When you deposit CHF 1,000 at a bank, the bank is legally required to hold only a small reserve (a few percent under Basel III liquidity rules) and can lend CHF 950 to another customer. That borrower spends the money, which is re-deposited at another bank, which in turn lends most of it out again. The multiplier effect creates several francs of broad money for each franc of central-bank reserves — this is why the broad money supply (M2, M3) is much larger than the monetary base.
Fractional reserve banking enables credit to flow to businesses and households, which fuels economic growth. The trade-off is fragility: if too many depositors demand cash at the same time, the bank cannot honour all withdrawals because most of the money has been lent out. Deposit insurance, central-bank lender-of-last-resort facilities and Basel III capital and liquidity rules exist precisely to prevent this scenario, known as a bank run.
For depositors the practical implications are: keep balances within the deposit-insurance ceiling, diversify across banks for larger sums, and prefer banks with strong capital ratios (CET1 above 14% is reassuring) and conservative loan books.

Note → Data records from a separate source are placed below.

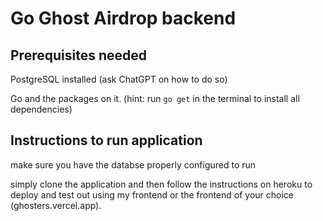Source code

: # Go Ghost Airdrop backend

## Prerequisites needed

PostgreSQL installed (ask ChatGPT on how to do so)

Go and the packages on it. (hint: run `go get` in the terminal to install all dependencies)

## Instructions to run application

make sure you have the databse properly configured to run

simply clone the application and then follow the instructions on heroku to deploy and test out using my frontend or the frontend of your choice (ghosters.vercel.app).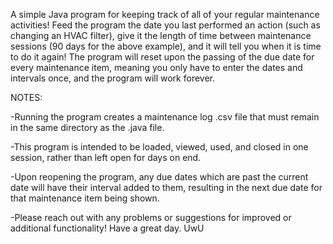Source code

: A simple Java program for keeping track of all of your regular maintenance activities! Feed the program the date you last performed an action (such as changing an HVAC filter), give it the length of time between maintenance sessions (90 days for the above example), and it will tell you when it is time to do it again! The program will reset upon the passing of the due date for every maintenance item, meaning you only have to enter the dates and intervals once, and the program will work forever.

NOTES:

-Running the program creates a maintenance log .csv file that must remain in the same directory as the .java file.

-This program is intended to be loaded, viewed, used, and closed in one session, rather than left open for days on end.

-Upon reopening the program, any due dates which are past the current date will have their interval added to them, resulting in the next due date for that maintenance item being shown.

-Please reach out with any problems or suggestions for improved or additional functionality! Have a great day. UwU
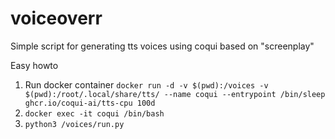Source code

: # voiceoverr
Simple script for generating tts voices using coqui based on "screenplay"


Easy howto

1. Run docker container `docker run -d -v $(pwd):/voices -v $(pwd):/root/.local/share/tts/ --name coqui --entrypoint /bin/sleep ghcr.io/coqui-ai/tts-cpu 100d`
2. `docker exec -it coqui /bin/bash`
3. `python3 /voices/run.py`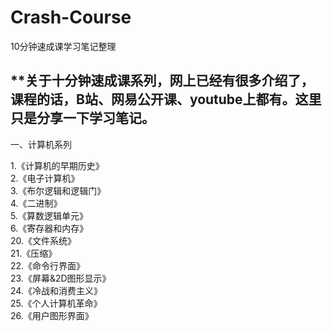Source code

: # Crash-Course
10分钟速成课学习笔记整理

**关于十分钟速成课系列，网上已经有很多介绍了，课程的话，B站、网易公开课、youtube上都有。这里只是分享一下学习笔记。
------
一、计算机系列 

1.《计算机的早期历史》<br>
2.《电子计算机》<br>
3.《布尔逻辑和逻辑门》<br>
4.《二进制》<br>
5.《算数逻辑单元》<br>
6.《寄存器和内存》<br>
20.《文件系统》<br>
21.《压缩》<br>
22.《命令行界面》<br>
23.《屏幕&2D图形显示》<br>
24.《冷战和消费主义》<br>
25.《个人计算机革命》<br>
26.《用户图形界面》<br>

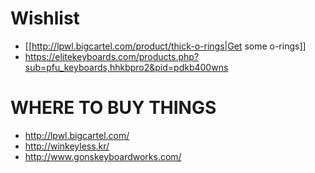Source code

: # Wishlist
* [[http://lpwl.bigcartel.com/product/thick-o-rings|Get some o-rings]]
* https://elitekeyboards.com/products.php?sub=pfu_keyboards,hhkbpro2&pid=pdkb400wns

# WHERE TO BUY THINGS
* http://lpwl.bigcartel.com/
* http://winkeyless.kr/
* http://www.gonskeyboardworks.com/
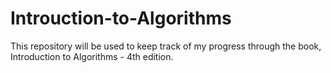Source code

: # Introuction-to-Algorithms
This repository will be used to keep track of my progress through the book, Introduction to Algorithms - 4th edition.

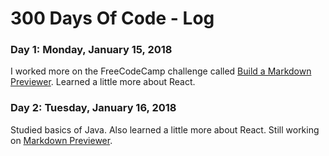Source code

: # 300 Days Of Code - Log

### Day 1: Monday, January 15, 2018

I worked more on the FreeCodeCamp challenge called [Build a Markdown Previewer](https://www.freecodecamp.org/challenges/build-a-markdown-previewer). Learned a little more about React.

### Day 2: Tuesday, January 16, 2018

Studied basics of Java. Also learned a little more about React. Still working on [Markdown Previewer](https://www.freecodecamp.org/challenges/build-a-markdown-previewer).
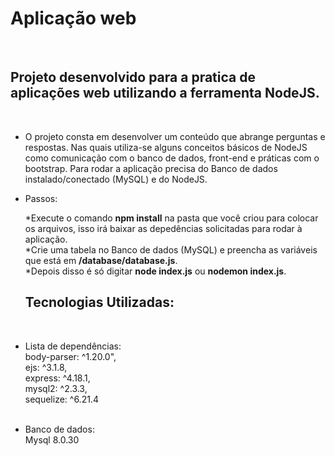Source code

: <h1> Aplicação web </h1>
<br>
<h2> Projeto desenvolvido para a pratica de aplicações web utilizando a ferramenta NodeJS.</h2>
<br>

- O projeto consta em desenvolver um conteúdo que abrange perguntas e respostas. Nas quais utiliza-se alguns conceitos básicos de NodeJS como comunicação com o banco de dados, front-end e práticas com o bootstrap. Para rodar a aplicação precisa do Banco de dados instalado/conectado (MySQL) e do NodeJS.
  <br>
- Passos:
  <br>

  *Execute o comando **npm install** na pasta que você criou para colocar os arquivos, isso irá baixar as depedências solicitadas para rodar à aplicação. <br>
  *Crie uma tabela no Banco de dados (MySQL) e preencha as variáveis que está em **/database/database.js**.
  <br>
  \*Depois disso é só digitar **node index.js** ou **nodemon index.js**. <br>

  **<h2> Tecnologias Utilizadas: </h2>**
  <br>

- Lista de dependências:
  <br>
  body-parser: ^1.20.0", <br>
  ejs: ^3.1.8, <br>
  express: ^4.18.1, <br>
  mysql2: ^2.3.3, <br>
  sequelize: ^6.21.4 <br>
  <br>
- Banco de dados:
  <br>
  Mysql 8.0.30
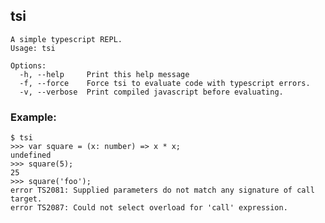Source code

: tsi
---

    A simple typescript REPL.
    Usage: tsi

    Options:
      -h, --help     Print this help message                           
      -f, --force    Force tsi to evaluate code with typescript errors.
      -v, --verbose  Print compiled javascript before evaluating.      

### Example:

    $ tsi
    >>> var square = (x: number) => x * x;
    undefined
    >>> square(5);
    25
    >>> square('foo');
    error TS2081: Supplied parameters do not match any signature of call target.
    error TS2087: Could not select overload for 'call' expression.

UBS, ZKB and PostFinance are considered systemically important in Switzerland and benefit from implicit state backing.
Customer A deposits CHF 10,000 at Bank A. Bank A keeps CHF 500 in reserve and lends CHF 9,500 to Customer B. Customer B pays Customer C, who deposits CHF 9,500 at Bank B. Bank B keeps CHF 475 and lends CHF 9,025. After several rounds the original CHF 10,000 has supported close to CHF 100,000 in deposits and loans.